Это давление передается на перечисленные костные структуры пациента через «вилку», образованную 1-м и 2-м пальцами (радиальный край), которая смещает их вниз и к противоположной теменной кости. Радиальный край кисти другой руки, которая приложена снизу, к основанию затылочной кости, наоборот, передает давление в краниальном направлении, равно как и к противоположной теменной кости.

Важно помнить, что движения обеих рук должны быть синхронны.

Амплитуда получаемого кивательного движения в сторону в сочленении «затылочная кость — атлант» достигает всего нескольких градусов.

В норме ощущается характерное пружинистое ограничение дальнейшей подвижности сочленения, а под мочкой уха образуется кожная складка (место проекции поперечного отростка атласа).

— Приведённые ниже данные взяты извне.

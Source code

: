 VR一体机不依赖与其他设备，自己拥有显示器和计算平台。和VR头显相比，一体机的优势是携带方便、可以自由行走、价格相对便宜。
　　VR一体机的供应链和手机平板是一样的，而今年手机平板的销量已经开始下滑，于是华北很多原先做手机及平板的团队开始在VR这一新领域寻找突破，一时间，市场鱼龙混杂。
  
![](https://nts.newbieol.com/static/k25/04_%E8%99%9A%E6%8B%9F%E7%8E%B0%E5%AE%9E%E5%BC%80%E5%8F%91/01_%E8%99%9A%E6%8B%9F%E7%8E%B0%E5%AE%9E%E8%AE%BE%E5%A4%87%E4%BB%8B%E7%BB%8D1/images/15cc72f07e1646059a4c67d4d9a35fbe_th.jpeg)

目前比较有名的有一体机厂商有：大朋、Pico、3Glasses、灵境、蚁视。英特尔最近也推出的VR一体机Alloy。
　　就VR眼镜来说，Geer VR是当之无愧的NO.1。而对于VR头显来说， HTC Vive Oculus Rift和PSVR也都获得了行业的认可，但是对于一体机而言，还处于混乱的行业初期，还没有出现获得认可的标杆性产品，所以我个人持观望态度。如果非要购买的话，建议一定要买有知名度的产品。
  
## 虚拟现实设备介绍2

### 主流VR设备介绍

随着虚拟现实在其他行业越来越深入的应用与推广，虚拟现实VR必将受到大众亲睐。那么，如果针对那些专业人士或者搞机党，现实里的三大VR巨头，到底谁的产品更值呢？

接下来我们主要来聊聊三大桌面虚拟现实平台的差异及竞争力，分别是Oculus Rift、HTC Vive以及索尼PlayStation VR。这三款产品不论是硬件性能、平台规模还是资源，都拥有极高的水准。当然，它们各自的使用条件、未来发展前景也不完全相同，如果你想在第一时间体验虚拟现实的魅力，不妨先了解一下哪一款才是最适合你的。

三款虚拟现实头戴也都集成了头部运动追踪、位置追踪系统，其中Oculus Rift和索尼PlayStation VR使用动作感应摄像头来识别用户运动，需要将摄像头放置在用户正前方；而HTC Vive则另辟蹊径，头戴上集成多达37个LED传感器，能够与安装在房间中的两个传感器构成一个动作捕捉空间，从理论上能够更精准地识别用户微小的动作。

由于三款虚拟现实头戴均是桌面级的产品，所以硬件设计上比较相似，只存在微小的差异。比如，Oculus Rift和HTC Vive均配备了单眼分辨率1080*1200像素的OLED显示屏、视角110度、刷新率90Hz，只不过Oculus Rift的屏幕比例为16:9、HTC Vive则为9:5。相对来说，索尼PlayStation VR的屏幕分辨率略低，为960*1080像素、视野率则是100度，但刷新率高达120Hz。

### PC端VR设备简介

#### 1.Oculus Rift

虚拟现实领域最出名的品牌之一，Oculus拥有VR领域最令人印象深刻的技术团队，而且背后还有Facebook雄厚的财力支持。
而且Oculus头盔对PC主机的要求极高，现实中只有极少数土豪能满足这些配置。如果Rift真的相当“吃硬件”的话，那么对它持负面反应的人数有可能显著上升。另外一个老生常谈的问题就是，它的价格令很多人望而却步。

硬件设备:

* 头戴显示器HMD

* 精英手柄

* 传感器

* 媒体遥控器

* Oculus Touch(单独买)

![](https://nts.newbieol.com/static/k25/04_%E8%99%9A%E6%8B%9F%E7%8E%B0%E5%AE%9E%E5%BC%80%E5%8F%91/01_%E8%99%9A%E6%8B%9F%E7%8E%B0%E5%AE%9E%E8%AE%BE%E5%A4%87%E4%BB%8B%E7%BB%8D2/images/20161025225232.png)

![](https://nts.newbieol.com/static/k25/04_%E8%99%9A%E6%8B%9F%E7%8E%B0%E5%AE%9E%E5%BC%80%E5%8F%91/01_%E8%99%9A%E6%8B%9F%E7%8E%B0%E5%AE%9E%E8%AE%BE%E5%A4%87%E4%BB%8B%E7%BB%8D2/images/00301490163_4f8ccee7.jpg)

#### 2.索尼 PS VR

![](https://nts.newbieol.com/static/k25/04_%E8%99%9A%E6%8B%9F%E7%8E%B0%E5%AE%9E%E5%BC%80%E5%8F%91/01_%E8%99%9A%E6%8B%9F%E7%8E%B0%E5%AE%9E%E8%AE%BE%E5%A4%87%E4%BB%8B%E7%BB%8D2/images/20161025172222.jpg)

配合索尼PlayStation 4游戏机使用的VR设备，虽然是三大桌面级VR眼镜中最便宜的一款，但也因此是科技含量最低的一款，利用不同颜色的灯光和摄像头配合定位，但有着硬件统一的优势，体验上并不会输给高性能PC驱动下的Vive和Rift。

При блокаде кивательное движение в сторону может отсутствовать, чувствуется жесткое сопротивление, кожная складка не образуется. В этом случае врач пытается разработать сочленение серией мягких повторений описанного приема — 10-15 раз. Мобилизация сочленения «атлант — осевой» (С1-С2) использованием кивательного движения в сторону.

Выполняется в случаях, аналогичных описанным в двух предыдущих приемах.

Пациент удобно располагается на кушетке лицом вверх, его руки свободно лежат вдоль туловища, плечи находятся на уровне края кушетки, шея и голова — за ее пределами, опираются на бедро врача, который захватывает голову пациента двумя руками, причем оба указательных пальца прикладывает на заднюю дугу атланта. Кивательное движение в сочленении вызывается давлением одной из ладоней врача на височную область, причем ни в коем случае нельзя допустить бокового наклона шейного отдела.

Давление ладони создается главным образом за счет перемещения бедер и корпуса врача.

При выполнении кивательного движения влево прорабатывается правая сторона сочленения, и наоборот. Для правильного ориентирования следует мысленно провести вертикальную линию через корень носа, она и будет служить осью, вокруг которой совершается движение головы.

В случае функционального повреждения сочленения (блокады) вместо характерного для нормы ощущения ограничения движения появляется чувство жесткого сопротивления давлению. Врач может пытаться восстановить кивательное движение в сторону с помощью серии, повторив описанный прием 10-15 раз.